Writer Christos Gage has said in interviews that he intends "X-Men Legacy" to be the quiet player in the "AvX" event, a place for slower, more character-driven stories. To this end, he is successful in "X-Men Legacy" #269 as he explores the motivations that lure and retain the non-Phoenix-Force-powered Rogue to place her loyalty and belief with the Phoenix Five. Under aggressive opposition from the Avengers, the Five have responded with more aggression and less tolerance for dissent. They and the supporting X-Men have become self-righteously invested in their right to use the Phoenix Force for their own ends. Those ends are worthy: survival and service. But what of the means?

"X-Men Legacy" #269 is a strictly linear, superhero vs. superhero matchup, so it flows clearly. David Baldeon's pencils enhance the pleasurably smooth storytelling. He leads the reader around the fight landscape clearly and his action scenes are dynamic, if not especially beautiful in composition. Weirdly, all of Baldeon's women have heart-shaped, slightly knobby or pointy chins. Ninety percent of the story is a reunion showdown between Ms. Marvel and Rogue, so it's unfortunate that the two women don't look more distinct from each other. Inks by Jordi Tarragona's preserve the detail of Baldeon's backgrounds and the colors by Brian Reber are particularly well-judged. The storm-like greens and grays and blues he uses suit both the setting of New Orleans and the grim themes.

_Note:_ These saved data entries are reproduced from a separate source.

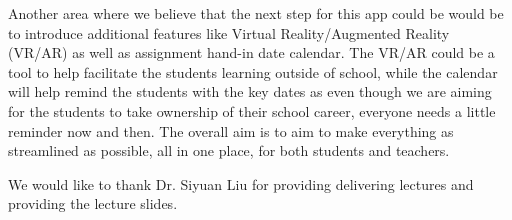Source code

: \documentclass[sigchi]{acmart}
\begin{document}
Another area where we believe that the next step for this app could be would be to introduce additional features like Virtual Reality/Augmented Reality (VR/AR) as well as assignment hand-in date calendar. The VR/AR could be a tool to help facilitate the students learning outside of school, while the calendar will help remind the students with the key dates as even though we are aiming for the students to take ownership of their school career, everyone needs a little reminder now and then. The overall aim is to aim to make everything as streamlined as possible, all in one place, for both students and teachers.
\begin{acks}
We would like to thank Dr. Siyuan Liu for providing delivering lectures and providing the lecture slides.
\end{acks}



\end{document}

There's a lot of material in this issue about power, society and the individual, belief and doubt, self-interest vs. virtue. With Rogue, Gage paints a convincing portrait of a believer trying as hard as she can to ignore unpleasant feelings of doubt about the Phoenix Force, after it has indirectly given her the acceptance among normal humans she has wanted all her life. It makes sense that this dilemma would be powerful for Rogue, who has a darker history than the average mutant. She struggles with perpetual guilt for both her past and present. Her powers are part of who she is and her value as a fighter, but her main ability is "borrowing" the power of others. To fight and even to teach, she has to take without taking too much.

Gage doesn't have Rogue hold back in wartime, though, so when she feels ambushed by Ms. Marvel has come "just to talk," Rogue quickly becomes hawk to Ms. Marvel's dove. This casting choice by Gage seems a little manipulative. Rogue and Ms. Marvel's painful shared history is an easy way to add resonance to the fight. It's also fan-service-y. It works, though. These two women really do know each other too well.

All of this storytelling is competent. Yet upon reflection, it disappoints. The grandeur and grimness of the overarching story is its greatest weakness. "X-Men Legacy" #269 reads like a piece of a less subtle version of Orwell's Animal Farm or much of Alan Moore's oeuvre, but with our favorite Avengers and X-Men punching each other out instead of real horror or commentary. What will "X-Men Legacy" #269, or "AvX" as an event, add to any number of tales about people or movements that promised a Utopia, but delivered a Dystopia?

All signs in "X-Men Legacy" #269 indicate that the Phoenix Force will again be too dangerous for the X-Men to contain. I'd like to believe that Gage has some plot twists and subversion of expectations up his sleeves. Like Rogue, I have my doubts but I must hope for the best.